My notes from 2007 Microsoft Business Intelligence Conference:
- SP2 has a lot of performance improvements for processing and querying. Upgrade ASAP.
- Attribute relationship is important. I have heard that at least 10 times in different sessions.
- Do not forget to set properly attribute relationship type (rigid or flexible). If you can, use rigid. If relationship is flexible and change is detected during processing, all aggregates are dropped. You need manually add them back (ProcessIndexes). No notice from server that aggregations dropped, you will noticed just slower performance.
- When processing partition, if design is OK, you should be able to process 2-5mln rows per minute. Of course, this depends on machine, CPU, memory, but if you are processing much less rows, investigate.
- For MOLAP partitions no need to specify slice property, it is detected automatically.
- Project “Real” is not used by Barnes and Noble in the real life. But they used lessons learned from that implementation.
- No indexes are build on partitions with less than 4096 rows.
- If your partition is at the day or week level, no aggregations are possible for month level. Aggregations cannot cross partitions.
- Use parent-child dimensions carefully. Might be worth flattening out hierarchy in relational table and then hide member if parent if the same. Parent child hierarchy cannot be used to create aggregates, so almost always it is going to be slower. I does not mean you should not use it!

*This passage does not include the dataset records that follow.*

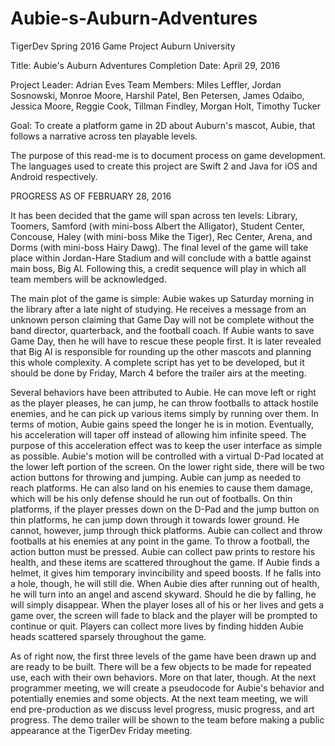 # Aubie-s-Auburn-Adventures

TigerDev Spring 2016 Game Project
Auburn University

Title: Aubie's Auburn Adventures
Completion Date: April 29, 2016

Project Leader: Adrian Eves
Team Members: Miles Leffler, Jordan Sosnowski, Monroe Moore, Harshil Patel, Ben Petersen, James Odaibo, Jessica Moore, Reggie Cook, Tillman Findley, Morgan Holt, Timothy Tucker

Goal: To create a platform game in 2D about Auburn's mascot, Aubie, that follows a narrative across ten playable levels.

The purpose of this read-me is to document process on game development.
The languages used to create this project are Swift 2 and Java for iOS and Android respectively.

PROGRESS AS OF FEBRUARY 28, 2016

It has been decided that the game will span across ten levels: Library, Toomers, Samford (with mini-boss Albert the Alligator),
Student Center, Concouse, Haley (with mini-boss Mike the Tiger), Rec Center, Arena, and Dorms (with mini-boss Hairy Dawg).
The final level of the game will take place within Jordan-Hare Stadium and will conclude with a battle against main boss,
Big Al. Following this, a credit sequence will play in which all team members will be acknowledged.

The main plot of the game is simple: Aubie wakes up Saturday morning in the library after a late night of studying. He
receives a message from an unknown person claiming that Game Day will not be complete without the band director,
quarterback, and the football coach. If Aubie wants to save Game Day, then he will have to rescue these people first.
It is later revealed that Big Al is responsible for rounding up the other mascots and planning this whole complexity.
A complete script has yet to be developed, but it should be done by Friday, March 4 before the trailer airs at the meeting.

Several behaviors have been attributed to Aubie. He can move left or right as the player pleases, he can jump, he can throw
footballs to attack hostile enemies, and he can pick up various items simply by running over them. In terms of motion, Aubie
gains speed the longer he is in motion. Eventually, his acceleration will taper off instead of allowing him infinite speed.
The purpose of this acceleration effect was to keep the user interface as simple as possible. Aubie's motion will be controlled
with a virtual D-Pad located at the lower left portion of the screen. On the lower right side, there will be two action
buttons for throwing and jumping. Aubie can jump as needed to reach platforms. He can also land on his enemies to cause them
damage, which will be his only defense should he run out of footballs. On thin platforms, if the player presses down on the
D-Pad and the jump button on thin platforms, he can jump down through it towards lower ground. He cannot, however, jump through
thick platforms. Aubie can collect and throw footballs at his enemies at any point in the game. To throw a football, the
action button must be pressed. Aubie can collect paw prints to restore his health, and these items are scattered throughout
the game. If Aubie finds a helmet, it gives him temporary invincibility and speed boosts. If he falls into a hole, though, he
will still die. When Aubie dies after running out of health, he will turn into an angel and ascend skyward. Should he die
by falling, he will simply disappear. When the player loses all of his or her lives and gets a game over, the screen will fade to black and the player will
be prompted to continue or quit. Players can collect more lives by finding hidden Aubie heads scattered sparsely throughout the
game.

As of right now, the first three levels of the game have been drawn up and are ready to be built. There will be a few objects
to be made for repeated use, each with their own behaviors. More on that later, though. At the next programmer meeting,
we will create a pseudocode for Aubie's behavior and potentially enemies and some objects. At the next team meeting,
we will end pre-production as we discuss level progress, music progress, and art progress. The demo trailer will be
shown to the team before making a public appearance at the TigerDev Friday meeting.
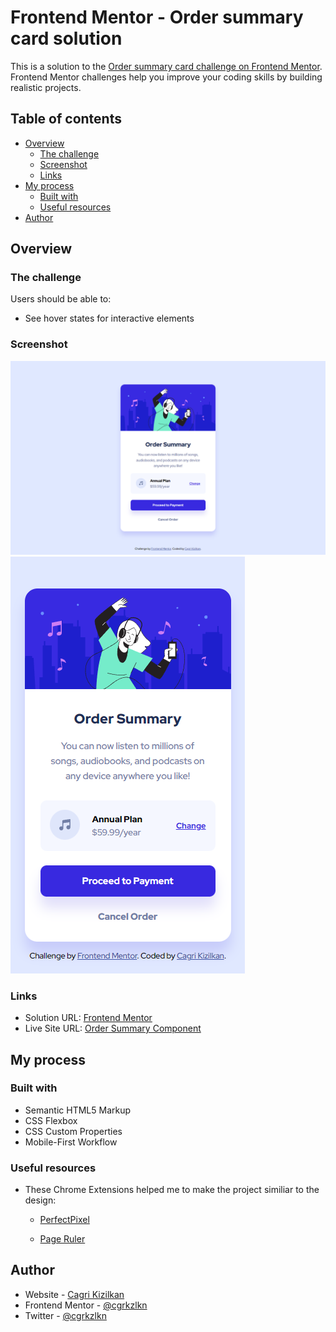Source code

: # Frontend Mentor - Order summary card solution

This is a solution to the [Order summary card challenge on Frontend Mentor](https://www.frontendmentor.io/challenges/order-summary-component-QlPmajDUj). Frontend Mentor challenges help you improve your coding skills by building realistic projects.

## Table of contents

- [Overview](#overview)
  - [The challenge](#the-challenge)
  - [Screenshot](#screenshot)
  - [Links](#links)
- [My process](#my-process)
  - [Built with](#built-with)
  - [Useful resources](#useful-resources)
- [Author](#author)

## Overview

### The challenge

Users should be able to:

- See hover states for interactive elements

### Screenshot

![](./images/screenshot-desktop.png)
![](./images/screenshot-mobile.png)

### Links

- Solution URL: [Frontend Mentor]()
- Live Site URL: [Order Summary Component](https://cgrkzlkn.github.io/order-summary-component/)

## My process

### Built with

- Semantic HTML5 Markup
- CSS Flexbox
- CSS Custom Properties
- Mobile-First Workflow

### Useful resources

- These Chrome Extensions helped me to make the project similiar to the design:

  - [PerfectPixel](https://chrome.google.com/webstore/detail/perfectpixel-by-welldonec/dkaagdgjmgdmbnecmcefdhjekcoceebi)

  - [Page Ruler](https://chrome.google.com/webstore/detail/page-ruler/jcbmcnpepaddcedmjdcmhbekjhbfnlff/)

## Author

- Website - [Cagri Kizilkan](https://cagrikizilkan.com)
- Frontend Mentor - [@cgrkzlkn](https://www.frontendmentor.io/profile/cgrkzlkn)
- Twitter - [@cgrkzlkn](https://www.twitter.com/cgrkzlkn)
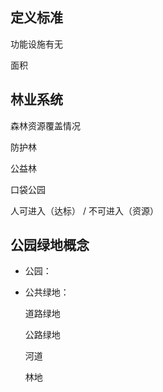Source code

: 
## 定义标准

功能设施有无

面积

## 林业系统

森林资源覆盖情况

防护林

公益林

口袋公园

  人可进入（达标）
/  不可进入（资源）

## 公园绿地概念

* 公园：


* 公共绿地：

  道路绿地

  公路绿地
  
  河道
  
  林地
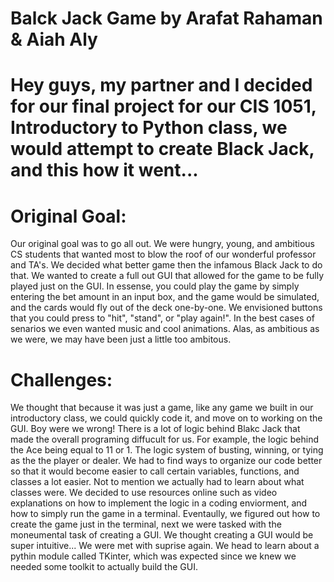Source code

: # Balck Jack Game by Arafat Rahaman & Aiah Aly

# Hey guys, my partner and I decided for our final project for our CIS 1051, Introductory to Python class, we would attempt to create Black Jack, and this how it went...

# Original Goal:
Our original goal was to go all out. We were hungry, young, and ambitious CS students that wanted most to blow the roof of our wonderful professor and TA's. We decided what  better game then the infamous Black Jack to do that. We wanted to create a full out GUI that allowed for the game to be fully played just on the GUI. In essense, you could play the game by simply entering the bet amount in an input box, and the game would be simulated, and the cards would fly out of the deck one-by-one. We envisioned buttons that you could press to "hit", "stand", or "play again!". In the best cases of senarios we even wanted music and cool animations. Alas, as ambitious as we were, we may have been just a little too ambitous.

# Challenges:
We thought that because it was just a game, like any game we built in our introductory class, we could quickly code it, and move on to working on the GUI. Boy were we wrong! There is a lot of logic behind Blakc Jack that made the overall programing diffucult for us. For example, the logic behind the Ace being equal to 11 or 1. The logic system of busting, winning, or tying as the the player or dealer. We had to find ways to organize our code better so that it would become easier to call certain variables, functions, and classes a lot easier. Not to mention we actually had to learn about what classes were. We decided to use resources online such as video explanations on how to implement the logic in a coding enviorment, and how to simply run the game in a terminal. Eventaully, we figured out how to create the game just in the terminal, next we were tasked with the moneumental task of creating a GUI. We thought creating a GUI would be super intuitive... We were met with suprise again. We head to learn about a pythin module called TKinter, which was expected since we knew we needed some toolkit to actually build the GUI.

- Each KPI formula is defined as hidden calculated measures, except when it is just reference to another measure. For better performance consider creating real calculated measures with properly designed calculations and then use these measures in KPI definitions.
- .MemberValue function could be used to retrieve Member value.
- In multiple sessions I have heard talking about “VisualTotals” problem. Basically best performance can be achieved for natural hierarchy totals – when children’s parent contains total value. When you use any filters, roles security based on username, subselect statements, etc, visual totals are calculated and performance will be affected.
- For parent child dimensions there is known big performance problem if queries use key attribute. It is recommended to hide it, as most likely you do not need it anyway.
- In pre SP2 release you were able to increase YTD calculation performance by using fancy logic (
Mosha blog example). After SP2 best performance can be achieved by using simple YTD() function.
- Excel 2007 uses subselects and that means visual totals. But you can run run excel in backward compatibility mode
- 64bit machines does not run faster than 32bit. Many older 64 bit machines actually run slower than 32bit. That was fixed recently. 64 bit machines just lets you use more memory.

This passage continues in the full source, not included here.